Service Terms and Conditions Agreement

BEFORE YOU USE THE ALLRIDI LIMITED PLATFORM PLEASE READ THE TERMS AND CONDITIONS CAREFULLY. THE TERMS AND CONDITIONS (“AGREEMENT”) CONSTITUTE A LEGAL AGREEMENT BETWEEN YOU AND ALLRIDI LIMITED (“ALLRIDI FULFILMENT,” “WE,” “US,” OR “OUR”).

1. Acceptance of this Agreement

The Company provides an on-demand delivery connection, using web-based technology that connects You “Merchant” to your consumers via our independent delivery Contractors “Driver”. The Company’s platform permits Merchants to place Fulfilment Requests for food and/or other goods to various consumers and businesses throughout Trinidad. Once such requests are made, the Company’s software notifies Driver that a fulfilment opportunity is available and the software facilitates completion of the delivery to the consumer. Merchant and allRiDi agree they are independent businesses whose relationship is governed by the registration, these Terms, and any applicable terms between the Parties. Nothing in the Parties’ agreements, relationship or transactions shall create or be construed as creating an agency, partnership, fiduciary or joint venture relationship between allRiDi and Merchant (or Merchant’s employees, representatives or locations), allRiDi and Driver or allRiDi and Customers. Except as expressly set forth in the registration, these Terms, and any applicable terms between the Parties, each Party shall be responsible for its own expenses, profits and losses.

MODIFICATIONS: We may make changes to these Terms from time to time. We may notify you of such changes by any reasonable means, including by posting the revised version of these Terms on the App. You can determine when we last changed these Terms by referring to the ‘LAST UPDATED’ statement above.
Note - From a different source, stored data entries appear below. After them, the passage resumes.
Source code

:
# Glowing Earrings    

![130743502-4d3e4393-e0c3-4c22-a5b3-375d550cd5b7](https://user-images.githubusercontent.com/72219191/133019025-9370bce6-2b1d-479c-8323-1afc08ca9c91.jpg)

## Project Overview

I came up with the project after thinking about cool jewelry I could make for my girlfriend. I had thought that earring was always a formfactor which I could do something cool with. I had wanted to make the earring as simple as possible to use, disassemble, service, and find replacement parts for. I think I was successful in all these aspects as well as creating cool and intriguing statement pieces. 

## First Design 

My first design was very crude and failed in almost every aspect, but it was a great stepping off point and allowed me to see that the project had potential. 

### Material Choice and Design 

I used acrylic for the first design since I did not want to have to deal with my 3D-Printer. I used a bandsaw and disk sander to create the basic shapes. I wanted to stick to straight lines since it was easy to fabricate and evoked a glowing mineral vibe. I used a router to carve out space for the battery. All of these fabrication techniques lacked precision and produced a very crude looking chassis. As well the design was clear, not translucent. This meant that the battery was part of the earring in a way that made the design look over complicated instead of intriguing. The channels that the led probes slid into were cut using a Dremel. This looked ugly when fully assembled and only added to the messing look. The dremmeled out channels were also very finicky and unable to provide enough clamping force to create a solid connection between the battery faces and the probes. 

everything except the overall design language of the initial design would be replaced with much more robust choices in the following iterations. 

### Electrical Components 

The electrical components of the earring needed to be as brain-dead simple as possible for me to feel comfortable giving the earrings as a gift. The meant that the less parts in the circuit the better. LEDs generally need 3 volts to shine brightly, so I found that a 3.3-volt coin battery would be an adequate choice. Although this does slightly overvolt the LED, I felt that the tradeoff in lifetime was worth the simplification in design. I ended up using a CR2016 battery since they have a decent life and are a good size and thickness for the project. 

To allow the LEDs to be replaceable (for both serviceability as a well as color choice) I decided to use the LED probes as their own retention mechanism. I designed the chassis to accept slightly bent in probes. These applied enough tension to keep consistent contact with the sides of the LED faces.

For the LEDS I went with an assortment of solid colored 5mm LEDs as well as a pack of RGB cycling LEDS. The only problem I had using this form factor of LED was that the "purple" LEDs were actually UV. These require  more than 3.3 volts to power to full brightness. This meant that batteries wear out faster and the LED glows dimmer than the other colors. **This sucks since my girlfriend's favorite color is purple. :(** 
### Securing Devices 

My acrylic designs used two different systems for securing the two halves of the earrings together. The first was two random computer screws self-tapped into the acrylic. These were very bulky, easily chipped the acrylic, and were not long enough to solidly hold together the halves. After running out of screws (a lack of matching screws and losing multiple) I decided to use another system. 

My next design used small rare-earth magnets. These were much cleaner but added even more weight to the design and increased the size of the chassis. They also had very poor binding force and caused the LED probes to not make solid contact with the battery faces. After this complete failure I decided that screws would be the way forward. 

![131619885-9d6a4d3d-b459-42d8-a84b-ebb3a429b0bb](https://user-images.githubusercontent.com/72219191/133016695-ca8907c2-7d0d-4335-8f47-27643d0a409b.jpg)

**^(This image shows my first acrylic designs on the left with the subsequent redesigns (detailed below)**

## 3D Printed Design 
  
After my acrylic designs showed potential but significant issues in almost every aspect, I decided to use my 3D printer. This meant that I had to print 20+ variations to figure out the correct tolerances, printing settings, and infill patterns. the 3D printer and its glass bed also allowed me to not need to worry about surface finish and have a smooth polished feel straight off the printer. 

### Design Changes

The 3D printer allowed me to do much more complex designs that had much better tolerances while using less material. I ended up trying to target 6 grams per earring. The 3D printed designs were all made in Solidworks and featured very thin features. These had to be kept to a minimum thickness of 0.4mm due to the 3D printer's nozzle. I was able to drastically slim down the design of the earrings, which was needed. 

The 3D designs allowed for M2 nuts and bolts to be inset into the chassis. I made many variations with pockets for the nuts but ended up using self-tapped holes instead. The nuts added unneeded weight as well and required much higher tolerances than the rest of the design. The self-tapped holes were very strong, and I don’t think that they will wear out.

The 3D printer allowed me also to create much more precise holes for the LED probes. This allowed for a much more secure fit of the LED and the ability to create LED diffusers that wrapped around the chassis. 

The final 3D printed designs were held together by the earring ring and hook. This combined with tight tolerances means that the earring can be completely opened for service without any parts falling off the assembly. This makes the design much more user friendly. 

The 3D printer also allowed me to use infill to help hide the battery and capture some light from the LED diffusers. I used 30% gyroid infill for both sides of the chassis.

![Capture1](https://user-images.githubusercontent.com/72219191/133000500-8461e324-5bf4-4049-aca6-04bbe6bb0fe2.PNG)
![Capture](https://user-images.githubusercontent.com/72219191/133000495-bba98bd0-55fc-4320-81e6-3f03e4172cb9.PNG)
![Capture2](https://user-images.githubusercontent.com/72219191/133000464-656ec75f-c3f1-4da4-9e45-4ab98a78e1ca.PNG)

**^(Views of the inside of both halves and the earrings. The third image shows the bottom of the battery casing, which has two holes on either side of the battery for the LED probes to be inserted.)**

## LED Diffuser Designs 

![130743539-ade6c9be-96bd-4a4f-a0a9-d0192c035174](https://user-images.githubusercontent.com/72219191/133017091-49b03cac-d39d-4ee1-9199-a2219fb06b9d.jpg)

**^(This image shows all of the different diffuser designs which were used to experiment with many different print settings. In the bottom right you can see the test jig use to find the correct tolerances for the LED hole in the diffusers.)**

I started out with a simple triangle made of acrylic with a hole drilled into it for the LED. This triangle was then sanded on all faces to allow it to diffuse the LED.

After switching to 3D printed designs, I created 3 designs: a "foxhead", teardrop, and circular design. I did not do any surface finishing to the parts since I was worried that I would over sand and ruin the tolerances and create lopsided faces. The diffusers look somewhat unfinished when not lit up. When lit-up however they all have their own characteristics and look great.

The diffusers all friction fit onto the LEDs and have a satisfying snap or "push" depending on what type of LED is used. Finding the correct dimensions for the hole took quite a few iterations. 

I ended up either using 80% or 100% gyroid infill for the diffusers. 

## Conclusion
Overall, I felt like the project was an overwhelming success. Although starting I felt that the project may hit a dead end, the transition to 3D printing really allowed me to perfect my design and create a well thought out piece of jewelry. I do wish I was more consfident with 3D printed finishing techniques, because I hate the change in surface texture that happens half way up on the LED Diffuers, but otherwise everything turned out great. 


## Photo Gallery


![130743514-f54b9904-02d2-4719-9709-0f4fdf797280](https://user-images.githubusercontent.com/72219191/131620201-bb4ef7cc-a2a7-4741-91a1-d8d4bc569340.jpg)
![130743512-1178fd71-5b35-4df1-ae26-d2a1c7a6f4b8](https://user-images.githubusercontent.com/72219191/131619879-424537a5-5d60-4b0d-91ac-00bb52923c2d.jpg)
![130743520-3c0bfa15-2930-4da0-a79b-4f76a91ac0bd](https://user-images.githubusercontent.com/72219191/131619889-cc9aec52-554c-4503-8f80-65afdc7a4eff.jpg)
In addition to this, the Terms will also be updated and dated on the website.

BY EXECUTING THE REGISTRATION WITH ALLRIDI LIMITED OR USING THE PLATFORM, YOU, ANY ENTITIES THAT YOU REPRESENT AND ALL OF YOUR PARTICIPATING STORE LOCATIONS (“YOU” OR “MERCHANT”) AGREE TO BE BOUND BY THESE TERMS IN ADDITION TO THE TERMS ON REGISTRATION.

2. allRiDi Fulfilment and Merchant Core Responsibilities

For Merchants that have agreed to participate in the allRiDi Fulfilment service, allRiDi and Merchant shall have the following responsibilities during the Fulfilment Term:

a. allRidi Core Responsibilities. allRiDi will, in a timely manner:

i. Accept delivery request from Merchants;

ii. Forward each Fulfilment Request to a Driver, so that the Driver can pick up the applicable Merchant Product(s) from the Merchant Store to deliver to the Customer.

iii. Monitor all Driver from the point of pick up to the point of drop off of all Fulfilment Request.

b. Merchant Core Responsibilities. Merchant will, in a timely manner:

i. Notify all Merchant store staff members of the relationship with allRiDi immediately upon execution of this Agreement;

ii. Prepare the Merchant Products for each Fulfilment Request for pickup by a Driver at the designated time;

iii. All packages must contain the following details ‘customer’s name, customer’s phone number, customer‘s delivery address and special instruction if applicable, product description, weight and dimensions’ to make them suitable for transportation and in compliance with the requirements of these Terms and Conditions and applicable law.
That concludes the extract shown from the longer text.